На этом соборе четко оговорили отношения церкви с государством, перевели службу с латыни на современные языки, значительно оживили социальную деятельность церкви (малые братства, помощь нуждающимся и так далее), призвали к активному участию церкви в политике — безусловно, со своих позиций, то есть христианско-демократических, христианско-консервативных и пр. Сейчас, как я уже сказала, нам до этого собора очень далеко. Однако нельзя забывать, что в начале ХХ века православная церковь тоже выходила на уровень системных реформ. Поместный собор 1917—1918 годов — это лучшее, что происходило с нашей церковью. Его участники предлагали ограничить власть епископа, утвердить права прихода, позволить мирянам играть большую роль в жизни церкви, восстановить женские служения, перейти на новый календарь, перевести службу на современный язык, оживить миссионерство и социальное служение. Часть этих реформ собор успел принять. В частности, было принято постановление, запрещающее отлучать от церкви за политическую деятельность (были восстановлены в сане многие политические деятели, например, отец Григорий Петров, принимавший активное участие в революции 1905 года).

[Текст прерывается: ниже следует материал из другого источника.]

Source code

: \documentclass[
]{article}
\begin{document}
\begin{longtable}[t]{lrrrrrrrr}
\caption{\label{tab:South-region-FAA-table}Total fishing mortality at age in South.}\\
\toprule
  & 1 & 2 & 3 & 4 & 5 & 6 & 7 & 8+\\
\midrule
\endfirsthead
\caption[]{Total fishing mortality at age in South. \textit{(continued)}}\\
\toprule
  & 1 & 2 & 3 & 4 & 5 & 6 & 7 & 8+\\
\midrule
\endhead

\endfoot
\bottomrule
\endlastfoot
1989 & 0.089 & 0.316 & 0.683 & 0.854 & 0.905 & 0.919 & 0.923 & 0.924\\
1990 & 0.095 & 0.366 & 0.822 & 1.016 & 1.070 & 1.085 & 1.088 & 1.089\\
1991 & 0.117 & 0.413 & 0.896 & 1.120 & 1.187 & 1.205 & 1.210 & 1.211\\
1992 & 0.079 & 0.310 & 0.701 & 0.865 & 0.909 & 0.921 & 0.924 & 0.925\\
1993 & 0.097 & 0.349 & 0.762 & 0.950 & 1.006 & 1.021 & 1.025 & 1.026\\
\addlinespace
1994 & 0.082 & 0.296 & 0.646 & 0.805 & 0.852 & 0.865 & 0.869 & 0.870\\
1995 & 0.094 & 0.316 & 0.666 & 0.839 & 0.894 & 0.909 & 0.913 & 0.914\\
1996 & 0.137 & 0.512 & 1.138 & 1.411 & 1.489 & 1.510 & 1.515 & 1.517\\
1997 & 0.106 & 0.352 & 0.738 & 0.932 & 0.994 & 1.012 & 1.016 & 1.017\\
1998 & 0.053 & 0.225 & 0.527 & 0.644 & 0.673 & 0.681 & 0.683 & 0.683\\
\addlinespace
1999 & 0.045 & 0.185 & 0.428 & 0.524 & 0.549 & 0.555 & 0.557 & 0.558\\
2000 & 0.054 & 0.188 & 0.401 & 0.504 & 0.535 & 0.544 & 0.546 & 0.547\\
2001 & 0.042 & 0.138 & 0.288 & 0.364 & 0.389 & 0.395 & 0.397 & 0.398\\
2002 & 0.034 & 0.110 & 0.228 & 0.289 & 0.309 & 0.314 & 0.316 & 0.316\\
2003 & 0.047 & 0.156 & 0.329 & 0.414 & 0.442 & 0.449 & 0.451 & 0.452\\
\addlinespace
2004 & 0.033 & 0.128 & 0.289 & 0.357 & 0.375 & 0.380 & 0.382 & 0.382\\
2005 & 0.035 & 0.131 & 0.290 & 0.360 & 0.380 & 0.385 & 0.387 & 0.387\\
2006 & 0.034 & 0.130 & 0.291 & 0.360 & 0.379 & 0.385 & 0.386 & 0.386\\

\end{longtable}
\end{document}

Потом началась гражданская война, и Собор больше не собирался.

Но ведь на этом соборе были приняты какие-то важные решения. Действуют ли они до сих пор?

В православии с канонами творится нечто странное. У нас действуют все каноны, начиная с византийских. Никто ничего никогда не отменял (в том числе и решения Собора 1917— 1918 годов), просто сделали вид, что «неудобных» канонов не существует. И что характерно, многие каноны противоречат друг другу. Яркий пример: по византийским канонам воина, обагрившего руки кровью, полагается отлучать от причастия на несколько лет, чтобы он очистился. Потому что есть заповедь «не убий». Этот канон никто не отменял. И вот, пожалуйста: святая Варвара и Илья Муромец — покровители ракетных войск стратегического назначения, архангел Михаил — покровитель военных летчиков. В чем же дело? Ответ прост: наша церковь дружит с государством и «укрепляет» его обороноспособность. Кстати, к вопросу о модернизации православной церкви: выполнение программы собора 1917—1918 годов могло бы в значительной степени способствовать ее оздоровлению. Конечно, с тех пор прошло уже почти 100 лет, поэтому в эти положения необходимо внести коррективы, но в целом, на мой взгляд, это прекрасная основа для начала реформации.